> _EXERCISE DETAILS_
The output is the lines below from the one with "minutes is orange, and above that is red." through the one with "been changed since commit), it's purple.", both included, printed exactly and with no other line.

(Saved entries)
··········

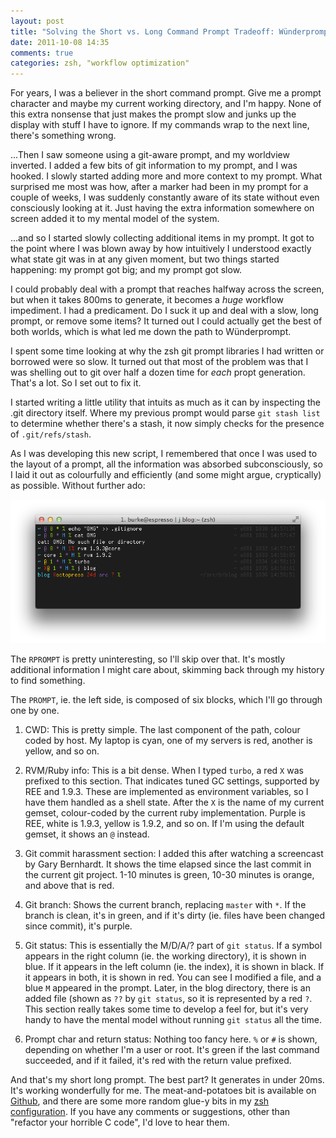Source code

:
 ```yaml
---
layout: post
title: "Solving the Short vs. Long Command Prompt Tradeoff: Wünderprompt"
date: 2011-10-08 14:35
comments: true
categories: zsh, "workflow optimization"
---
```

For years, I was a believer in the short command prompt. Give me a
prompt character and maybe my current working directory, and I'm happy.
None of this extra nonsense that just makes the prompt slow and junks up
the display with stuff I have to ignore. If my commands wrap to the next
line, there's something wrong.

...Then I saw someone using a git-aware prompt, and my worldview
inverted. I added a few bits of git information to my prompt, and I was
hooked. I slowly started adding more and more context to my prompt. What
surprised me most was how, after a marker had been in my prompt for a
couple of weeks, I was suddenly constantly aware of its state without
even consciously looking at it. Just having the extra information
somewhere on screen added it to my mental model of the system.

...and so I started slowly collecting additional items in my prompt.
It got to the point where I was blown away by how intuitively I
understood exactly what state git was in at any given moment, but
two things started happening: my prompt got big; and my prompt got slow.

I could probably deal with a prompt that reaches halfway across the
screen, but when it takes 800ms to generate, it becomes a *huge*
workflow impediment. I had a predicament. Do I suck it up and deal with
a slow, long prompt, or remove some items? It turned out I could
actually get the best of both worlds, which is what led me down the path
to Wünderprompt. 

I spent some time looking at why the zsh git prompt libraries I had
written or borrowed were so slow. It turned out that most of the problem
was that I was shelling out to git over half a dozen time for *each*
propt generation. That's a lot. So I set out to fix it. 

I started writing a little utility that intuits as much as it can by 
inspecting the .git directory itself. Where my previous prompt would 
parse `git stash list` to determine whether there's a stash, it now
simply checks for the presence of `.git/refs/stash`.

As I was developing this new script, I remembered that once I was used
to the layout of a prompt, all the information was absorbed
subconsciously, so I laid it out as colourfully and efficiently (and
some might argue, cryptically) as possible. Without further ado:

<img src="/images/2011-10-prompt-1.png"/>

The `RPROMPT` is pretty uninteresting, so I'll skip over that. It's
mostly additional information I might care about, skimming back through
my history to find something.

The `PROMPT`, ie. the left side, is composed of six blocks, which I'll
go through one by one.

1. CWD: This is pretty simple. The last component of the path, colour
   coded by host. My laptop is cyan, one of my servers is red, another
   is yellow, and so on.

2. RVM/Ruby info: This is a bit dense. When I typed `turbo`, a red `X`
   was prefixed to this section. That indicates tuned GC settings,
   supported by REE and 1.9.3. These are implemented as environment
   variables, so I have them handled as a shell state. After the `X` is
   the name of my current gemset, colour-coded by the current ruby
   implementation. Purple is REE, white is 1.9.3, yellow is 1.9.2, and
   so on. If I'm using the default gemset, it shows an `@` instead.

3. Git commit harassment section: I added this after watching a
   screencast by Gary Bernhardt. It shows the time elapsed since the
   last commit in the current git project. 1-10 minutes is green, 10-30
   minutes is orange, and above that is red.

4. Git branch: Shows the current branch, replacing `master` with `*`. If
   the branch is clean, it's in green, and if it's dirty (ie. files have
   been changed since commit), it's purple.

5. Git status: This is essentially the M/D/A/? part of `git status`.
   If a symbol appears in the right column (ie. the working directory),
   it is shown in blue. If it appears in the left column (ie. the
   index), it is shown in black. If it appears in both, it is shown in
   red. You can see I modified a file, and a blue `M` appeared in the
   prompt. Later, in the blog directory, there is an added file (shown
   as `??` by `git status`, so it is represented by a red `?`. This
   section really takes some time to develop a feel for, but it's very
   handy to have the mental model without running `git status` all the
   time.

6. Prompt char and return status: Nothing too fancy here. `%` or `#` is
   shown, depending on whether I'm a user or root. It's green if the
   last command succeeded, and if it failed, it's red with the return
   value prefixed.

And that's my short long prompt. The best part? It generates in under
20ms. It's working wonderfully for me. The meat-and-potatoes bit is
available on [Github](https://github.com/burke/wunderprompt), and there are some
more random glue-y bits in my [zsh configuration](https://github.com/burke/dotfiles/blob/master/.config.d/zsh/prompts.zsh).
If you have any comments or suggestions, other than "refactor your
horrible C code", I'd love to hear them.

··········

> _SOLUTION TO THE PROBLEM_
   minutes is orange, and above that is red.

4. Git branch: Shows the current branch, replacing `master` with `*`. If
   the branch is clean, it's in green, and if it's dirty (ie. files have
   been changed since commit), it's purple.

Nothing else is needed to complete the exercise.